What you are asked to do
Write out exactly the lines from the one that contains "- 9 tests passing" down to the last line of the material below, keeping both ends and omitting pictures.

The input
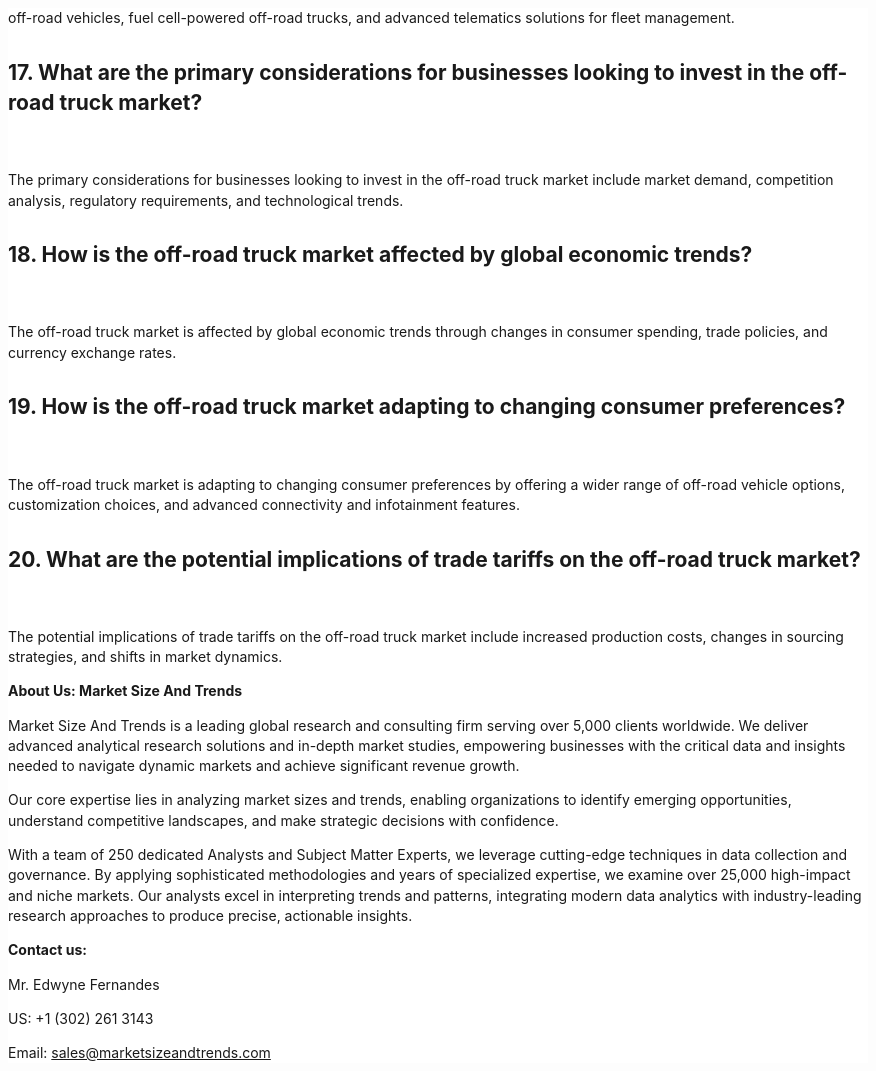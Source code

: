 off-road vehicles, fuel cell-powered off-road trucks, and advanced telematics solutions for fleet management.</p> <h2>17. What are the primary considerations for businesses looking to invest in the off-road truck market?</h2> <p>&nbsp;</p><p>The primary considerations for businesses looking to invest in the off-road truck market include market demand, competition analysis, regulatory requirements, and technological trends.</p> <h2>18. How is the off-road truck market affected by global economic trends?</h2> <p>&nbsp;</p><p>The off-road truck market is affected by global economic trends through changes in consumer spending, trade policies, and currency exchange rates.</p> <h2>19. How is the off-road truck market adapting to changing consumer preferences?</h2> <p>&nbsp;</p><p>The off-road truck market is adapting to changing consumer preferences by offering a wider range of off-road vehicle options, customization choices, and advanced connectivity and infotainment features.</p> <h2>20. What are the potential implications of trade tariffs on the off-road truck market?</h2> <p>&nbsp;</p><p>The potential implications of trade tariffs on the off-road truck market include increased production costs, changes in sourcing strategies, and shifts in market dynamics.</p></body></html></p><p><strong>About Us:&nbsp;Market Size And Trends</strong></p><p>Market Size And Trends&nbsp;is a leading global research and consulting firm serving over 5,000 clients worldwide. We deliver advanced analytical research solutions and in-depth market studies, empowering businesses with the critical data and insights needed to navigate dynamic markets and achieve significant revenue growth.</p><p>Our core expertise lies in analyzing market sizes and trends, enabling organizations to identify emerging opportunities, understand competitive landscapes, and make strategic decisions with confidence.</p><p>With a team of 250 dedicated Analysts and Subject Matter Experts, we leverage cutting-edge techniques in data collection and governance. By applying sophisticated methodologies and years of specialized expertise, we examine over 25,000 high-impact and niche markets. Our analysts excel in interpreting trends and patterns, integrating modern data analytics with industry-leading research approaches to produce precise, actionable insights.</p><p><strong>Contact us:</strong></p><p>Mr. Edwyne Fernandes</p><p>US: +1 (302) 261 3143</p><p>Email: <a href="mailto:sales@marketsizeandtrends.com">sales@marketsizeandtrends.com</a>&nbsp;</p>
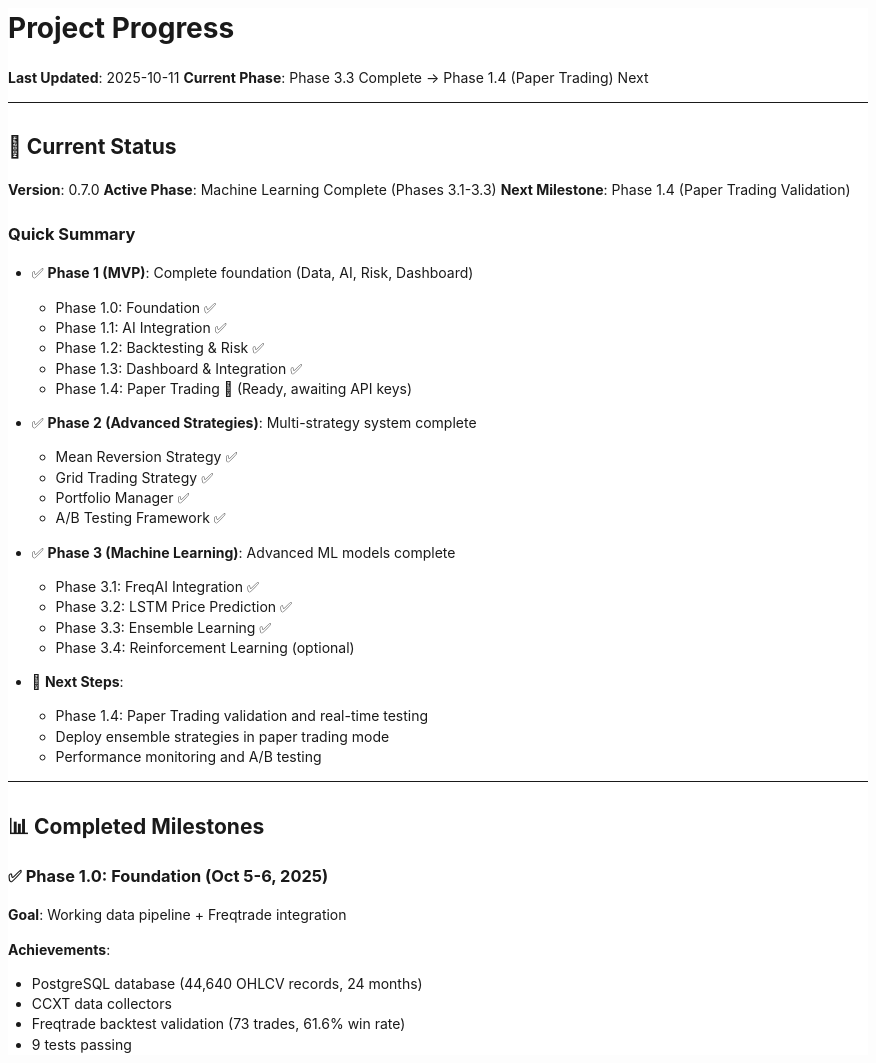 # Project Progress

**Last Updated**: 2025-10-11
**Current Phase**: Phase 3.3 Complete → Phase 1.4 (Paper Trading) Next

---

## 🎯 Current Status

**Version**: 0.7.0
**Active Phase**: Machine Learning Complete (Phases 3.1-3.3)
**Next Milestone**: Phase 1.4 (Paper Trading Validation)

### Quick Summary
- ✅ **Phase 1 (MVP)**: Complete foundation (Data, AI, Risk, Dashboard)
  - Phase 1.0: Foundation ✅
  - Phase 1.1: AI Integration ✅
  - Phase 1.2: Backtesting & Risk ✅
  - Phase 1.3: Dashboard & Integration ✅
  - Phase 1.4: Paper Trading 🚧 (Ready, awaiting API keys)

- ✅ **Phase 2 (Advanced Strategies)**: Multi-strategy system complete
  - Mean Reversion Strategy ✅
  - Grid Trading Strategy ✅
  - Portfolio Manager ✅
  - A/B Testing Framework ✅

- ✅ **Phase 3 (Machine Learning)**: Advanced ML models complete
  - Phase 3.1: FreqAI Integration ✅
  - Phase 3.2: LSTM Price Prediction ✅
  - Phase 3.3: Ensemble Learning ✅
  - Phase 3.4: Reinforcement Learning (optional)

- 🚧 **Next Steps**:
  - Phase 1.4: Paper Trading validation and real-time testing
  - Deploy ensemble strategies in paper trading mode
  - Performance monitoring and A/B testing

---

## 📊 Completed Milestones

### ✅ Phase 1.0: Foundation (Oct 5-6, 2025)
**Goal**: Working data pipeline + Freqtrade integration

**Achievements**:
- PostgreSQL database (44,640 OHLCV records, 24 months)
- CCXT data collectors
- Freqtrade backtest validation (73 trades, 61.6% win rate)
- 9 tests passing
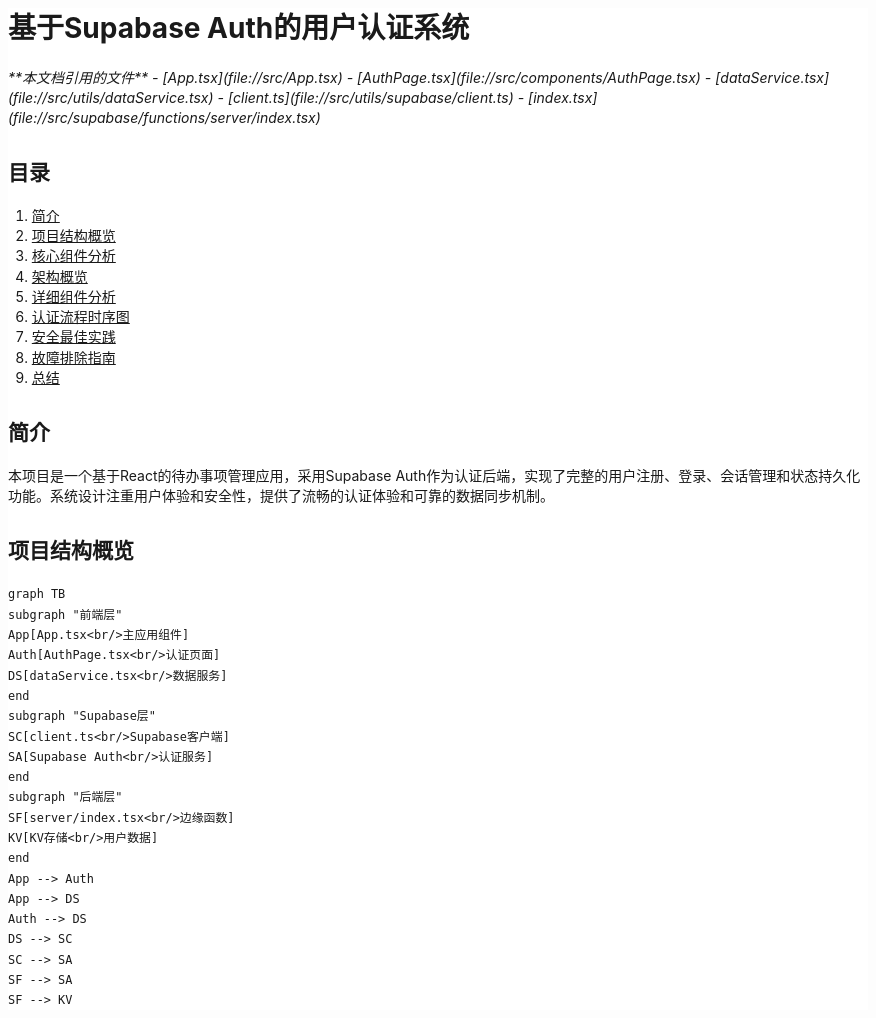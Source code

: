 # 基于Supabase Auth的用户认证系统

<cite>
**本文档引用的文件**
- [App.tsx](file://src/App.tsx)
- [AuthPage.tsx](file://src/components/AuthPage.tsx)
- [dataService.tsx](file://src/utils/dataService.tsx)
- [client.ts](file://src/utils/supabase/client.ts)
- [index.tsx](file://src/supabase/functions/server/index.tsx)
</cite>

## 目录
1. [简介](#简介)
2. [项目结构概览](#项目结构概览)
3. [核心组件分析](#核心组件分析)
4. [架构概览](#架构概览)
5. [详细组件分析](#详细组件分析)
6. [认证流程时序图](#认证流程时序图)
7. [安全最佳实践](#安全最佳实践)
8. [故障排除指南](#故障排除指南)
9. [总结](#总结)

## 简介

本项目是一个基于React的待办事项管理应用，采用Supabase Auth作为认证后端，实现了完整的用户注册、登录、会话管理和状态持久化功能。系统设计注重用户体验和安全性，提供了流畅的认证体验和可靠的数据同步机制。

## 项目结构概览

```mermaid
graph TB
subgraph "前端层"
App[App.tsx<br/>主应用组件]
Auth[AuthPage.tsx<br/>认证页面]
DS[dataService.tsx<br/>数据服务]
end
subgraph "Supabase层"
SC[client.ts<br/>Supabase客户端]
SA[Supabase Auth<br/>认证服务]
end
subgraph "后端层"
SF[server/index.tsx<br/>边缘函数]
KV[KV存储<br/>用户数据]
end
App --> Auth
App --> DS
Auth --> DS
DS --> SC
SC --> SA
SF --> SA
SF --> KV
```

Exercise answer
- 9 tests passing
Source code

: # 基于Supabase Auth的用户认证系统

<cite>
**本文档引用的文件**
- [App.tsx](file://src/App.tsx)
- [AuthPage.tsx](file://src/components/AuthPage.tsx)
- [dataService.tsx](file://src/utils/dataService.tsx)
- [client.ts](file://src/utils/supabase/client.ts)
- [index.tsx](file://src/supabase/functions/server/index.tsx)
</cite>

## 目录
1. [简介](#简介)
2. [项目结构概览](#项目结构概览)
3. [核心组件分析](#核心组件分析)
4. [架构概览](#架构概览)
5. [详细组件分析](#详细组件分析)
6. [认证流程时序图](#认证流程时序图)
7. [安全最佳实践](#安全最佳实践)
8. [故障排除指南](#故障排除指南)
9. [总结](#总结)

## 简介

本项目是一个基于React的待办事项管理应用，采用Supabase Auth作为认证后端，实现了完整的用户注册、登录、会话管理和状态持久化功能。系统设计注重用户体验和安全性，提供了流畅的认证体验和可靠的数据同步机制。

## 项目结构概览

```mermaid
graph TB
subgraph "前端层"
App[App.tsx<br/>主应用组件]
Auth[AuthPage.tsx<br/>认证页面]
DS[dataService.tsx<br/>数据服务]
end
subgraph "Supabase层"
SC[client.ts<br/>Supabase客户端]
SA[Supabase Auth<br/>认证服务]
end
subgraph "后端层"
SF[server/index.tsx<br/>边缘函数]
KV[KV存储<br/>用户数据]
end
App --> Auth
App --> DS
Auth --> DS
DS --> SC
SC --> SA
SF --> SA
SF --> KV
```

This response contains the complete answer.